WHAT THE EXERCISE ASKS = Look below for the line containing "###Firewall and Network Connection"; from there, print each line exactly up to and including the line containing "##Not Receiving Push Notifications", and stop.

────────

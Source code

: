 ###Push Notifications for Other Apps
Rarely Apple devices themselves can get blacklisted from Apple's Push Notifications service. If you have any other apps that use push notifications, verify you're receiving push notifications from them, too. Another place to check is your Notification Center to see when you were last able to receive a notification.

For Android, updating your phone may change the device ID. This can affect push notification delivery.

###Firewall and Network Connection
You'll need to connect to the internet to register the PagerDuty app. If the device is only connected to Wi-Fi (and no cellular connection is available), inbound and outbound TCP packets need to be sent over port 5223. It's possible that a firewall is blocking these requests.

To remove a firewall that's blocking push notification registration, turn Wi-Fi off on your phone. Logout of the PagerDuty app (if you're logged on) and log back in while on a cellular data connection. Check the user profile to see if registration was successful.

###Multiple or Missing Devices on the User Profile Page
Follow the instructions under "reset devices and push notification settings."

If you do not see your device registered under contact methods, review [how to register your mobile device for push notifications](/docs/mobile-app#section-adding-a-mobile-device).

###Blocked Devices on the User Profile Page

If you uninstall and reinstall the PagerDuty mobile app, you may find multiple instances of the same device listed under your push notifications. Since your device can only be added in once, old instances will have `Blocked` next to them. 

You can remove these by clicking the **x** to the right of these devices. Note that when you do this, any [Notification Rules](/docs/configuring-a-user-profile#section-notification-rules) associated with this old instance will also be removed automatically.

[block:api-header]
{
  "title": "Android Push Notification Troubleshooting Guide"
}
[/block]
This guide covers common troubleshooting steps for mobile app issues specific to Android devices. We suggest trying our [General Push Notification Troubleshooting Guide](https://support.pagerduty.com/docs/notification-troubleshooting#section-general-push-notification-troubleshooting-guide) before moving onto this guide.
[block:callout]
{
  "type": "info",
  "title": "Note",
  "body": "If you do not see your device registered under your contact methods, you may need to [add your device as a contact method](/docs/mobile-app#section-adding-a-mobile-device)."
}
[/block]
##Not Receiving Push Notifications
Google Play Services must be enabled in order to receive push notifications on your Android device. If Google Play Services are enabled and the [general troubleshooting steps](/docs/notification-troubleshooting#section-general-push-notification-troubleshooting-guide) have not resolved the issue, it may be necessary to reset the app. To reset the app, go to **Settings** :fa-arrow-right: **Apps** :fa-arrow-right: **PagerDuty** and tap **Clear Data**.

────────

WRITTEN SOLUTION =
###Firewall and Network Connection
You'll need to connect to the internet to register the PagerDuty app. If the device is only connected to Wi-Fi (and no cellular connection is available), inbound and outbound TCP packets need to be sent over port 5223. It's possible that a firewall is blocking these requests.

To remove a firewall that's blocking push notification registration, turn Wi-Fi off on your phone. Logout of the PagerDuty app (if you're logged on) and log back in while on a cellular data connection. Check the user profile to see if registration was successful.

###Multiple or Missing Devices on the User Profile Page
Follow the instructions under "reset devices and push notification settings."

If you do not see your device registered under contact methods, review [how to register your mobile device for push notifications](/docs/mobile-app#section-adding-a-mobile-device).

###Blocked Devices on the User Profile Page

If you uninstall and reinstall the PagerDuty mobile app, you may find multiple instances of the same device listed under your push notifications. Since your device can only be added in once, old instances will have `Blocked` next to them. 

You can remove these by clicking the **x** to the right of these devices. Note that when you do this, any [Notification Rules](/docs/configuring-a-user-profile#section-notification-rules) associated with this old instance will also be removed automatically.

[block:api-header]
{
  "title": "Android Push Notification Troubleshooting Guide"
}
[/block]
This guide covers common troubleshooting steps for mobile app issues specific to Android devices. We suggest trying our [General Push Notification Troubleshooting Guide](https://support.pagerduty.com/docs/notification-troubleshooting#section-general-push-notification-troubleshooting-guide) before moving onto this guide.
[block:callout]
{
  "type": "info",
  "title": "Note",
  "body": "If you do not see your device registered under your contact methods, you may need to [add your device as a contact method](/docs/mobile-app#section-adding-a-mobile-device)."
}
[/block]
##Not Receiving Push Notifications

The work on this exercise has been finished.